ASSIGNMENT:
Show every line of the data below that includes the word "serverless".

※ ※ ※

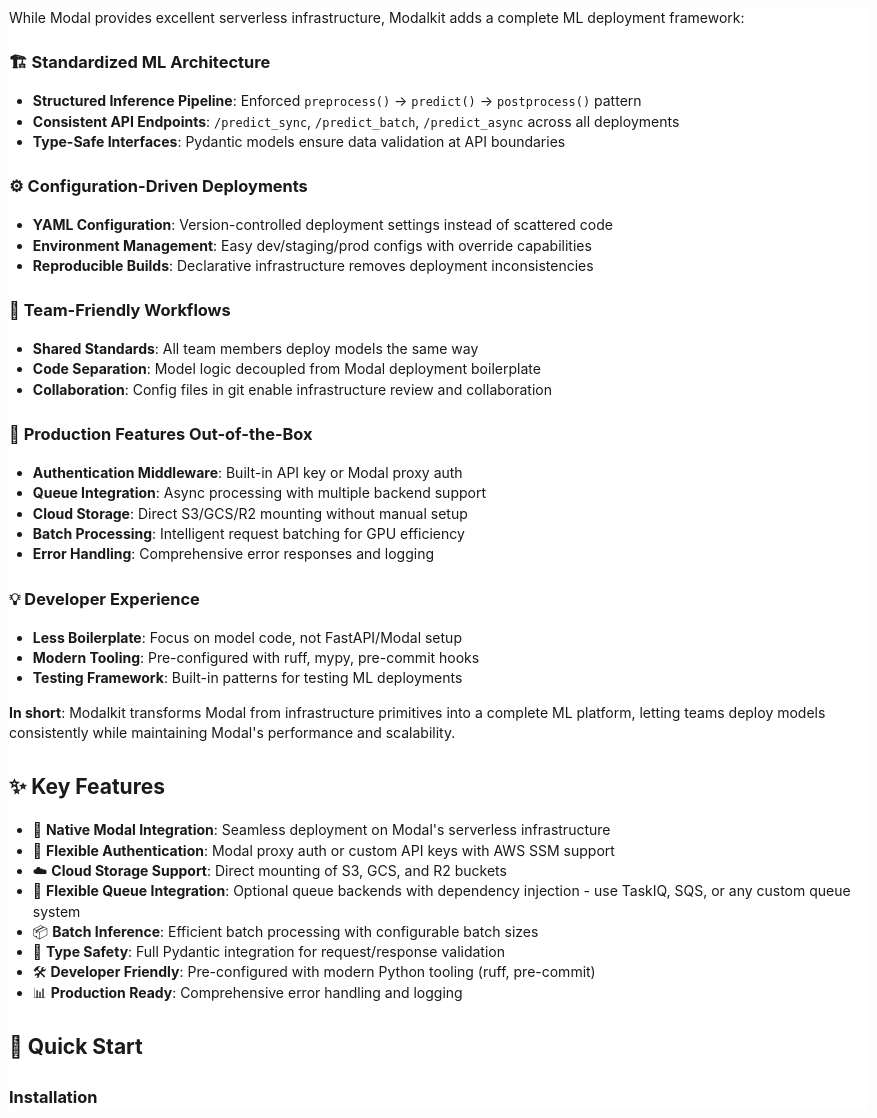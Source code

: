 While Modal provides excellent serverless infrastructure, Modalkit adds a complete ML deployment framework:

### 🏗️ **Standardized ML Architecture**
- **Structured Inference Pipeline**: Enforced `preprocess()` → `predict()` → `postprocess()` pattern
- **Consistent API Endpoints**: `/predict_sync`, `/predict_batch`, `/predict_async` across all deployments
- **Type-Safe Interfaces**: Pydantic models ensure data validation at API boundaries

### ⚙️ **Configuration-Driven Deployments**
- **YAML Configuration**: Version-controlled deployment settings instead of scattered code
- **Environment Management**: Easy dev/staging/prod configs with override capabilities
- **Reproducible Builds**: Declarative infrastructure removes deployment inconsistencies

### 👥 **Team-Friendly Workflows**
- **Shared Standards**: All team members deploy models the same way
- **Code Separation**: Model logic decoupled from Modal deployment boilerplate
- **Collaboration**: Config files in git enable infrastructure review and collaboration

### 🚀 **Production Features Out-of-the-Box**
- **Authentication Middleware**: Built-in API key or Modal proxy auth
- **Queue Integration**: Async processing with multiple backend support
- **Cloud Storage**: Direct S3/GCS/R2 mounting without manual setup
- **Batch Processing**: Intelligent request batching for GPU efficiency
- **Error Handling**: Comprehensive error responses and logging

### 💡 **Developer Experience**
- **Less Boilerplate**: Focus on model code, not FastAPI/Modal setup
- **Modern Tooling**: Pre-configured with ruff, mypy, pre-commit hooks
- **Testing Framework**: Built-in patterns for testing ML deployments

**In short**: Modalkit transforms Modal from infrastructure primitives into a complete ML platform, letting teams deploy models consistently while maintaining Modal's performance and scalability.

## ✨ Key Features

- 🚀 **Native Modal Integration**: Seamless deployment on Modal's serverless infrastructure
- 🔐 **Flexible Authentication**: Modal proxy auth or custom API keys with AWS SSM support
- ☁️ **Cloud Storage Support**: Direct mounting of S3, GCS, and R2 buckets
- 🔄 **Flexible Queue Integration**: Optional queue backends with dependency injection - use TaskIQ, SQS, or any custom queue system
- 📦 **Batch Inference**: Efficient batch processing with configurable batch sizes
- 🎯 **Type Safety**: Full Pydantic integration for request/response validation
- 🛠️ **Developer Friendly**: Pre-configured with modern Python tooling (ruff, pre-commit)
- 📊 **Production Ready**: Comprehensive error handling and logging

## 🚀 Quick Start

### Installation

※ ※ ※

WRITTEN ANSWER:
: While Modal provides excellent serverless infrastructure, Modalkit adds a complete ML deployment framework:
- 🚀 **Native Modal Integration**: Seamless deployment on Modal's serverless infrastructure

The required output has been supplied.